What the exercise asks: Extract, from the records beneath this instruction, each line that contains the word "have".
Exercise data: Begin
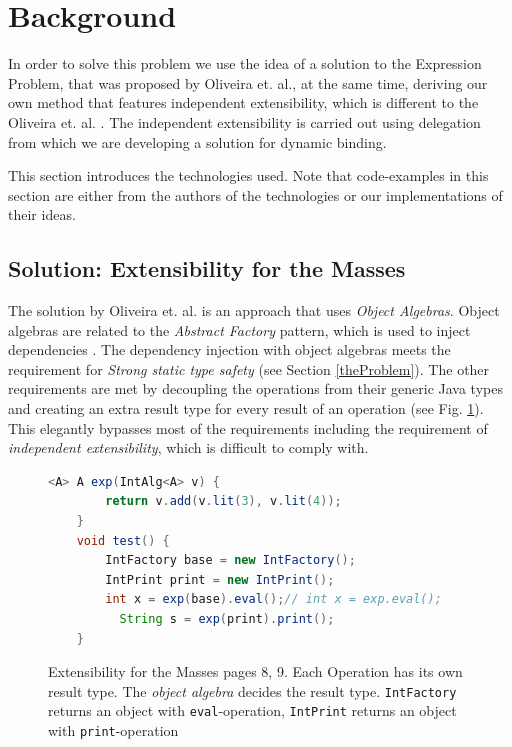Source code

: \documentclass{report}
\begin{document}
\section{Background}

In order to solve this problem we use the idea of a solution to the Expression Problem, that was proposed by Oliveira et. al., at the same time, deriving our own method that features independent extensibility, which is different to the Oliveira et. al. \cite{Oliv-Extensibility-2012}. The independent extensibility is carried out using delegation from which we are developing a solution for dynamic binding.

This section introduces the technologies used. Note that code-examples in this section are either from the authors of the technologies or our implementations of their ideas.


\subsection{Solution: Extensibility for the Masses}

The solution by Oliveira et. al. \cite{Oliv-Extensibility-2012} is an approach that uses \emph{Object Algebras}. Object algebras are related to the \emph{Abstract Factory} pattern, which is used to inject dependencies \cite{Gof-Design-1993}. The dependency injection with object algebras meets the requirement for \emph{Strong static type safety} (see Section \ref{theProblem}). The other requirements are met by decoupling the operations from their generic Java types and creating an extra result type for every result of an operation (see Fig. \ref{differentAlgebras}). This elegantly bypasses most of the requirements including the requirement of \emph{independent extensibility}, which is difficult to comply with.

\begin{figure}[h]
\begin{lstlisting}[language=java]
    <A> A exp(IntAlg<A> v) {
        return v.add(v.lit(3), v.lit(4));
    }
    void test() {
        IntFactory base = new IntFactory();
        IntPrint print = new IntPrint();
        int x = exp(base).eval();// int x = exp.eval();
￼￼        String s = exp(print).print();
    }
\end{lstlisting}
\caption{Extensibility for the Masses \cite{Oliv-Extensibility-2012} pages 8, 9. Each Operation has its own result type. The \emph{object algebra} decides the result type. \lstinline{IntFactory} returns an object with \lstinline{eval}-operation, \lstinline{IntPrint} returns an object with \lstinline{print}-operation}
\label{differentAlgebras}
\end{figure}
\end{document}
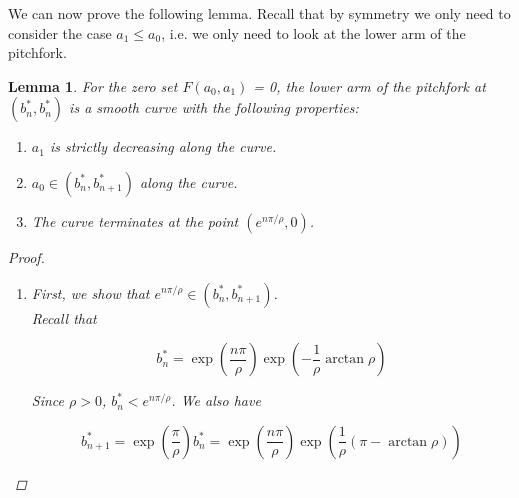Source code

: \documentclass[12pt]{article}
\newtheorem{lemma}{Lemma}
\begin{document}
We can now prove the following lemma. Recall that by symmetry we only need to consider the case $a_1 \leq a_0$, i.e. we only need to look at the lower arm of the pitchfork.


\begin{lemma}
For the zero set $F(a_0, a_1)$ = 0, the lower arm of the pitchfork at $(b_n^*, b_n^*)$ is a smooth curve with the following properties:

\begin{enumerate}
\item $a_1$ is strictly decreasing along the curve.
\item $a_0 \in (b_n^*, b_{n+1}^*)$ along the curve.
\item The curve terminates at the point $(e^{n \pi/\rho}, 0)$.
\end{enumerate}

\begin{proof}

\begin{enumerate}

We will look at the lower arm of the pitchfork bifurcation at $(a_0, a_1) = (b_n^*, b_n^*)$. From Lemma \ref{pitchfork}, we know what this looks like locally. To be precise, we can find a point $(a_0^*, a_1^*)$ near $(b_n^*, b_n^*)$ with $b_n^* < a_0^* < b_{n-1}^* $ and $0 < a_1^* < b_n^*$ and a smooth curve connecting them so that $F(a_0, a_1) = 0$ along this cure. From the normal form in Lemma \ref{pitchfork}, this curve must lie below and to the right of the bifurcation point $(b_n^*, b_n^*)$. We note in particular that $F(a_0^*, a_1^*) = 0$. We will show in a series of steps that we can continue this curve uniquely until it meets the $a_0$ axis at $(e^{n \pi/\rho}, 0)$.

\item First, we show that $e^{n \pi/\rho} \in (b^*_n, b^*_{n+1})$.\\

Recall that

\begin{equation*}
b^*_n = \exp\left(\frac{n \pi}{\rho} \right) \exp \left( -\frac{1}{\rho} \arctan \rho \right)
\end{equation*}

Since $\rho > 0$, $b^*_n < e^{n \pi/\rho}$. We also have 

\begin{equation*}
b^*_{n+1} = \exp\left(\frac{\pi}{\rho} \right) b^*_n = \exp\left(\frac{n \pi}{\rho} \right) \exp \left( \frac{1}{\rho}(\pi - \arctan \rho)\right)
\end{equation*}


\end{enumerate}
\end{proof}
\end{lemma}
\end{document}
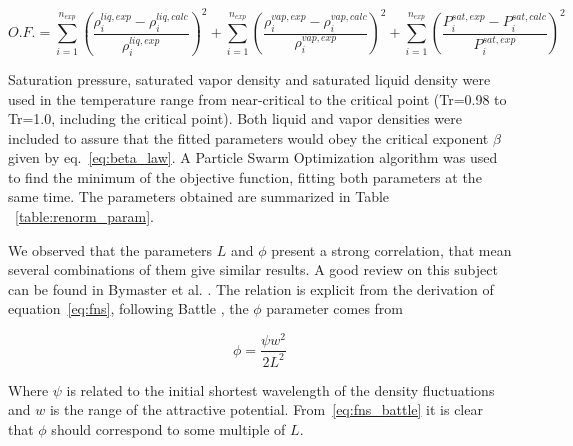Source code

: \documentclass[preprint,12pt,3p]{elsarticle}
\begin{document}
\begin{equation}   \label{eq:OF}
O.F.=\sum_{i=1}^{n_{exp}} \left(\frac{\rho_{i}^{liq,exp}-\rho_{i}^{liq,calc}}{\rho_{i}^{liq,exp}}\right)^2 + \sum_{i=1}^{n_{exp}} \left(\frac{\rho_{i}^{vap,exp}-\rho_{i}^{vap,calc}}{\rho_{i}^{vap,exp}}\right)^2 + \sum_{i=1}^{n_{exp}} \left(\frac{P_{i}^{sat,exp}-P_{i}^{sat,calc}}{P_{i}^{sat,exp}}\right)^2
\end{equation}

Saturation pressure, saturated vapor density and saturated liquid density were used in the temperature range from near-critical to the critical point (Tr=0.98 to Tr=1.0, including the critical point).
Both liquid and vapor densities were included to assure that the fitted parameters would obey the critical exponent $\beta$ given by eq.~\ref{eq:beta_law}.
A Particle Swarm Optimization algorithm was used to find the minimum of the objective function, fitting both parameters at the same time.
The parameters obtained are summarized in Table ~\ref{table:renorm_param}.

\begin{table}[ht!]
\centering
\caption{Estimated Parameters for the renormalization method}
\label{table:renorm_param}
\end{table}

We observed that the parameters $L$ and $\phi$ present a strong correlation, that mean several combinations of them give similar results.
A good review on this subject can be found in Bymaster et al.
\citep{bymaster2008renormalization}.
The relation is explicit from the derivation of equation~\ref{eq:fns}, following Battle \cite{battlerenorm}, the $\phi$ parameter comes from

\begin{equation} \label{eq:fns_battle}
\phi = \frac{\psi w^2}{2L^2}
\end{equation}

Where $\psi$ is related to the initial shortest wavelength of the density fluctuations and $w$ is the range of the attractive potential.
From~\ref{eq:fns_battle} it is clear that $\phi$ should correspond to some multiple of $L$.
\end{document}
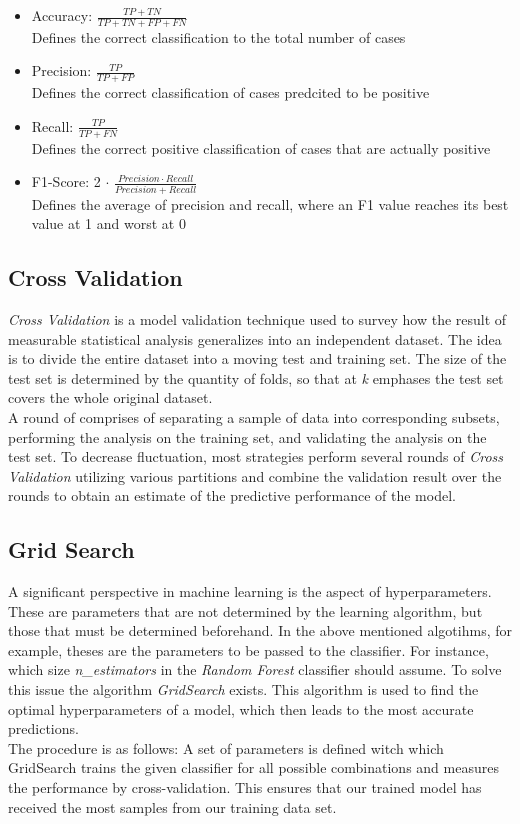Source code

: \documentclass[a4paper, 11pt,titlepage,oneside,openany]{book}
\begin{document}
\begin{itemize}
	\item Accuracy: $\frac{TP+TN}{TP+TN+FP+FN}$\\
					Defines the correct classification to the total number of cases
	\item Precision: $\frac{TP}{TP+FP}$\\
	Defines the correct classification of cases predcited to be positive
	\item Recall: $\frac{TP}{TP+FN}$\\
	Defines the correct positive classification of cases that are actually positive
	\item F1-Score: 2 $\cdot$ $\frac{Precision \cdot Recall}{Precision+Recall}$\\
	Defines the average of precision and recall,
	where an F1 value reaches its best value at 1
	and worst at 0
\end{itemize}

\subsection{Cross Validation}
\textit{Cross Validation} is a model validation technique used to survey how the result of measurable statistical analysis generalizes into an independent dataset. The idea is to divide the entire dataset into a moving test and training set. The size of the test set is determined by the quantity of folds, so that at \textit{k} emphases the test set covers the whole original dataset.\\
\noindent A round of  comprises of separating a sample of data into corresponding subsets, performing the analysis on the training set, and validating the analysis on the test set. To decrease fluctuation, most strategies perform several rounds of \textit{Cross Validation} utilizing various partitions and combine the validation result over the rounds to obtain an estimate of the predictive performance of the model.

\subsection{Grid Search}
A significant perspective in machine learning is the aspect of hyperparameters. These are parameters that are not determined by the learning algorithm, but those that must be determined beforehand. In the above mentioned algotihms, for example, theses are the parameters to be passed to the classifier. For instance, which size \textit{n\_estimators} in the \textit{Random Forest} classifier should assume. To solve this issue the algorithm \textit{GridSearch} exists. This algorithm is used to find the optimal hyperparameters of a model, which then leads to the most accurate predictions. \\
\noindent The procedure is as follows: A set of parameters is defined witch which GridSearch trains the given classifier for all possible combinations and measures the performance by cross-validation. This ensures that our trained model has received the most samples from our training data set. 
\end{document}
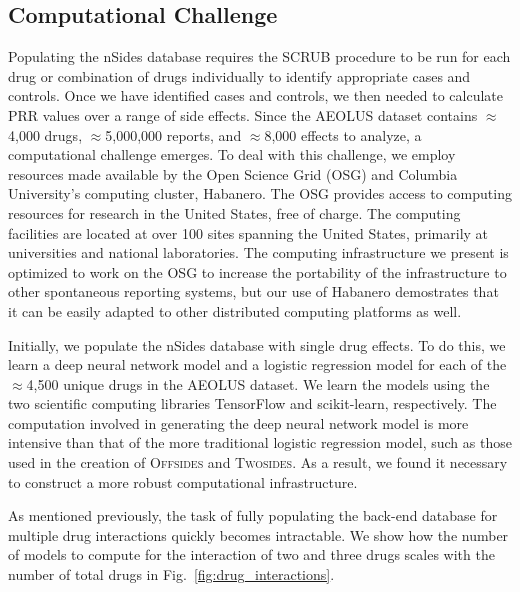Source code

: \documentclass{ws-procs11x85}
\begin{document}
\subsection{Computational Challenge}

Populating the nSides database requires the SCRUB procedure to be run
for each drug or combination of drugs individually to identify
appropriate cases and controls. Once we have identified cases and
controls, we then needed to calculate PRR values over a range of side
effects. Since the AEOLUS dataset contains $\approx$4,000 drugs,
$\approx$5,000,000 reports, and $\approx$8,000 effects to analyze, a
computational challenge emerges.  To deal with this challenge, we
employ resources made available by the Open Science Grid (OSG) and
Columbia University's computing cluster, Habanero. The OSG provides
access to computing resources for research in the United States, free
of charge. The computing facilities are located at over 100 sites
spanning the United States, primarily at universities and national
laboratories. The computing infrastructure we present is optimized to
work on the OSG to increase the portability of the infrastructure to
other spontaneous reporting systems, but our use of Habanero
demostrates that it can be easily adapted to other distributed
computing platforms as well.

Initially, we populate the nSides database with single drug
effects. To do this, we learn a deep neural network model and a
logistic regression model for each of the $\approx$4,500 unique drugs
in the AEOLUS dataset. We learn the models using the two scientific
computing libraries TensorFlow and scikit-learn, respectively. The
computation involved in generating the deep neural network model is
more intensive than that of the more traditional logistic regression
model, such as those used in the creation of O\textsc{ffsides} and
T\textsc{wosides}. As a result, we found it necessary to construct a
more robust computational infrastructure.

As mentioned previously, the task of fully populating the back-end
database for multiple drug interactions quickly becomes
intractable. We show how the number of models to compute for the
interaction of two and three drugs scales with the number of total
drugs in Fig.~\ref{fig:drug_interactions}.
\end{document}
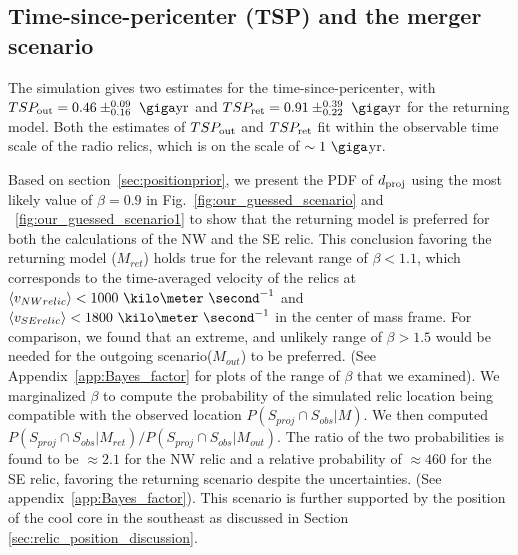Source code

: \subsection{Time-since-pericenter (TSP) and the merger scenario}
\label{sec:merger_scenario}
The simulation gives two estimates for
the time-since-pericenter, with $TSP_{\rm out} = 0.46\pm^{0.09}_{0.16}~\giga \text{yr}$
and $TSP_{\rm ret} =0.91\pm^{0.39}_{0.22}~\giga\text{yr}$ for the returning model. Both the estimates of
$TSP_{\rm out}$ and $TSP_{\rm ret}$ 
fit within the observable time scale of the radio
relics, which is on the scale of $\sim1~\giga$yr.\par 
Based on section~\ref{sec:positionprior}, we present the PDF of
$d_{\rm proj}$ using the most likely
value of $\beta = 0.9$ in Fig.~\ref{fig:our_guessed_scenario} and
~\ref{fig:our_guessed_scenario1} to show that
the returning model is preferred for both the calculations of the NW and the
SE relic. This conclusion favoring the returning model ($M_{ret}$) holds true for the
relevant range of $  \beta
< 1.1$, which corresponds to the time-averaged velocity of the relics at
$\langle v_{NW relic} \rangle < 1000~\kilo\meter~\second^{-1}$ and $\langle
v_{SE relic} \rangle < 1800~\kilo\meter~\second^{-1}$ in the center of
mass frame. For comparison, we found that an extreme, and unlikely
range of $\beta > 1.5$ would be needed for the outgoing scenario($M_{out}$) to be
preferred. (See Appendix~\ref{app:Bayes_factor} for plots of the range
of $\beta$ that we examined). We marginalized $\beta$ to compute the
probability of the simulated relic location being compatible with the
observed location $P(S_{proj} \cap S_{obs}| M)$. We then computed   
$P(S_{proj} \cap S_{obs} | M_{ret}) / P(S_{proj} \cap S_{obs} | M_{out})$. 
The ratio of the two probabilities is found to be $\approx
2.1$ for the NW relic and a relative probability of $\approx 460$ for the
SE relic, favoring the returning scenario despite the
uncertainties. (See appendix~\ref{app:Bayes_factor}). This scenario is
further supported by the position of the cool core in the southeast as
discussed in Section \ref{sec:relic_position_discussion}.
Exercise data: End
Output below:
Since $\rho > 0$, $b^*_n < e^{n \pi/\rho}$. We also have 
appropriate cases and controls. Once we have identified cases and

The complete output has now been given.